[Records from a collection]
________________________________________

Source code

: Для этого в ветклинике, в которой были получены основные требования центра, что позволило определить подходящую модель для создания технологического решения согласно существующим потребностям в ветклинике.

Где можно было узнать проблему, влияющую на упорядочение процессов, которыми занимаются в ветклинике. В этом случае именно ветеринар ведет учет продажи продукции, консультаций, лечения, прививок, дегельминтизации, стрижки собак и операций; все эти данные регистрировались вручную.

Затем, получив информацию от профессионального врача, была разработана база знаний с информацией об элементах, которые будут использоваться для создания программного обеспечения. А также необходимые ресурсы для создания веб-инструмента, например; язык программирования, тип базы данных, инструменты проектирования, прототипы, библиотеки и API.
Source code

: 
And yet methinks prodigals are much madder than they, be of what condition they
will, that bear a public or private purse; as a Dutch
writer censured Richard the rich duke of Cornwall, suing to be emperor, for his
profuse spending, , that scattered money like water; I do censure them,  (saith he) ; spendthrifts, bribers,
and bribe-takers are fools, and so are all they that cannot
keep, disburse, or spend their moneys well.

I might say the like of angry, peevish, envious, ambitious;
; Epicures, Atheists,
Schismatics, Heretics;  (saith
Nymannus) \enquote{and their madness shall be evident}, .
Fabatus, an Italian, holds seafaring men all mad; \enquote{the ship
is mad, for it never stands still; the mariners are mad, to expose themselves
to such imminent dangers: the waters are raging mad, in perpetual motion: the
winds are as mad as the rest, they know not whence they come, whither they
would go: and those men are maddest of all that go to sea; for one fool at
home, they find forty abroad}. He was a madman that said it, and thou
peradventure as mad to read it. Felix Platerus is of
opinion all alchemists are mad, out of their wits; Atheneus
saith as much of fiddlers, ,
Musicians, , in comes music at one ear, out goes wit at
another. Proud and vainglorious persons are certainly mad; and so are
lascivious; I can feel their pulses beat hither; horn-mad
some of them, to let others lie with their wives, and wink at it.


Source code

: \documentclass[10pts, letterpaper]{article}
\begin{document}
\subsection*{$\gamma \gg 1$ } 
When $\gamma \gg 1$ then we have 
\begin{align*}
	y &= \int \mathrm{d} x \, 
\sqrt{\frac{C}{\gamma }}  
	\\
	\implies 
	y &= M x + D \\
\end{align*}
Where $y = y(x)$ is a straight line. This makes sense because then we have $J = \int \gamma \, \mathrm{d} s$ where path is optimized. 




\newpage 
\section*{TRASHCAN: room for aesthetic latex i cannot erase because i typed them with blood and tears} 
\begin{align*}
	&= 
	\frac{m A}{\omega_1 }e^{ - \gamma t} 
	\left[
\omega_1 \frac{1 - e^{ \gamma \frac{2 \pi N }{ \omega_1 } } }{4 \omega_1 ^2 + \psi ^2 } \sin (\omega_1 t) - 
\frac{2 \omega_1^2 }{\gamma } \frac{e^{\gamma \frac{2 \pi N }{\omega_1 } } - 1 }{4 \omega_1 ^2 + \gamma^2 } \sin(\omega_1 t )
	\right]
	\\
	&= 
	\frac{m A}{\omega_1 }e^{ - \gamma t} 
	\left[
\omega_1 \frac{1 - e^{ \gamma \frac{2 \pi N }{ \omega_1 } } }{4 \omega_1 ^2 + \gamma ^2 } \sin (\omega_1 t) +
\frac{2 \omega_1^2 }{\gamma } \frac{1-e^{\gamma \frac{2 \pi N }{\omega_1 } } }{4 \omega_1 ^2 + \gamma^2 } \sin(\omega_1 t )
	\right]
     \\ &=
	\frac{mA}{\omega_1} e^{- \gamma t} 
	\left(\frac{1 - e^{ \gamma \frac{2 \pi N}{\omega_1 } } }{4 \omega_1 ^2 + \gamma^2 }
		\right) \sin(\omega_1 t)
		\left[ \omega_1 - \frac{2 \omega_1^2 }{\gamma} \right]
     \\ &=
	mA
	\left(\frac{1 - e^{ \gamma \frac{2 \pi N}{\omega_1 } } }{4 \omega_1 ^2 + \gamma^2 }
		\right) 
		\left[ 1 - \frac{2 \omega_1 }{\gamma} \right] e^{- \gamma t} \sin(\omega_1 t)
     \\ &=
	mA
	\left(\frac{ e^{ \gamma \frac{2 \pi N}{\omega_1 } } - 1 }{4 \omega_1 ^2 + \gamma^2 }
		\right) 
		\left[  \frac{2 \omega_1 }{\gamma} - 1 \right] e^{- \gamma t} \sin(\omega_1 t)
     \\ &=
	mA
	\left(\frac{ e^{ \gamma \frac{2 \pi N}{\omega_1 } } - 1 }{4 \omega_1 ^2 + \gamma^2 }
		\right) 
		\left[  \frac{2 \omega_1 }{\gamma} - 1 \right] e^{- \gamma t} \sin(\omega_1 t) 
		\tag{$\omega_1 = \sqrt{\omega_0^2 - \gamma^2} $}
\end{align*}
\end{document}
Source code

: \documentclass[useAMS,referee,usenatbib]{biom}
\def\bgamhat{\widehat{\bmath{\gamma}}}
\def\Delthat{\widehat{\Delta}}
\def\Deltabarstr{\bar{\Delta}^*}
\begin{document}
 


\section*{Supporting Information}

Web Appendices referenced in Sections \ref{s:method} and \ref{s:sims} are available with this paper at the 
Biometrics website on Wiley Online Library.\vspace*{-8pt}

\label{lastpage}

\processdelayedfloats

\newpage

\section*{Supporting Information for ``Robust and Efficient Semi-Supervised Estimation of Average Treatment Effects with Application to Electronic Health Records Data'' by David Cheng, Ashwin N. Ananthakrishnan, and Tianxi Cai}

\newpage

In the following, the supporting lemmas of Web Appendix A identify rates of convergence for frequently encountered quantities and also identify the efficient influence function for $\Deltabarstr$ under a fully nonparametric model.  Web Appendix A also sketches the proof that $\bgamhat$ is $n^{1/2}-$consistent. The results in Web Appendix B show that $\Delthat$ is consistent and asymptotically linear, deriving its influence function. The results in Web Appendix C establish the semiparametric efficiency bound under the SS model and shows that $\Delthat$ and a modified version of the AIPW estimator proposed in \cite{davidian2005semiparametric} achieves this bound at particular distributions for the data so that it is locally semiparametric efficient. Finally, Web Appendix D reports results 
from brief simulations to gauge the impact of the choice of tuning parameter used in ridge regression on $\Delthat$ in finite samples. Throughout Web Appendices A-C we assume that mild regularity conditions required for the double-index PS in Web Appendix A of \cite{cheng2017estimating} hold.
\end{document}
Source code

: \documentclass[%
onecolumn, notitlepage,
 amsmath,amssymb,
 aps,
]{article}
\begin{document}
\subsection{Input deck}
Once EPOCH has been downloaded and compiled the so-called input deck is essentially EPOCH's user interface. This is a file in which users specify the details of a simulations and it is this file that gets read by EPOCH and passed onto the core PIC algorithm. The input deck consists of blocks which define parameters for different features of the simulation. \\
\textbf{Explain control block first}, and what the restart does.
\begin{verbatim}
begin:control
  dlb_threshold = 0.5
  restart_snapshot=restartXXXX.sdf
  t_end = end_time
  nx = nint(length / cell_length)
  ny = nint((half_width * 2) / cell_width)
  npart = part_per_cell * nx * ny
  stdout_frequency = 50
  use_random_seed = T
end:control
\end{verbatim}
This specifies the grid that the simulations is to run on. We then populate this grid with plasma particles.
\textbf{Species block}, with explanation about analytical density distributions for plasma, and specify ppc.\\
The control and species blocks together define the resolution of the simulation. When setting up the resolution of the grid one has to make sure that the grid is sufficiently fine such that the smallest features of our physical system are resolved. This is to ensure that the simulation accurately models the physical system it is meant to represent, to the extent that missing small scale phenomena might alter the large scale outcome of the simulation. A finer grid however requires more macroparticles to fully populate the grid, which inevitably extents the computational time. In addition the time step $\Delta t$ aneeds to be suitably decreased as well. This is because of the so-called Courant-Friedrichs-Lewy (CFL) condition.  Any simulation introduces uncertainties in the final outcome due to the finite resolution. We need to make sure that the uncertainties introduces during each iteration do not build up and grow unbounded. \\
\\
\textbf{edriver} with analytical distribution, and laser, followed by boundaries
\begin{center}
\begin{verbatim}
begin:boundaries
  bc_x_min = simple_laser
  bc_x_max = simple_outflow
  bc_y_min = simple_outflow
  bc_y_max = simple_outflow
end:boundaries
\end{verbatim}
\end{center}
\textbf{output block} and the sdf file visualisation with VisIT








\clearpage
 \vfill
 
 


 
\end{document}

________________________________________

What the task requires
Given the records above, return exactly the lines starting at the line containing "winds are as" and ending at the line containing "Musicians, , in", including both.

Reply
winds are as mad as the rest, they know not whence they come, whither they
would go: and those men are maddest of all that go to sea; for one fool at
home, they find forty abroad}. He was a madman that said it, and thou
peradventure as mad to read it. Felix Platerus is of
opinion all alchemists are mad, out of their wits; Atheneus
saith as much of fiddlers, ,
Musicians, , in comes music at one ear, out goes wit at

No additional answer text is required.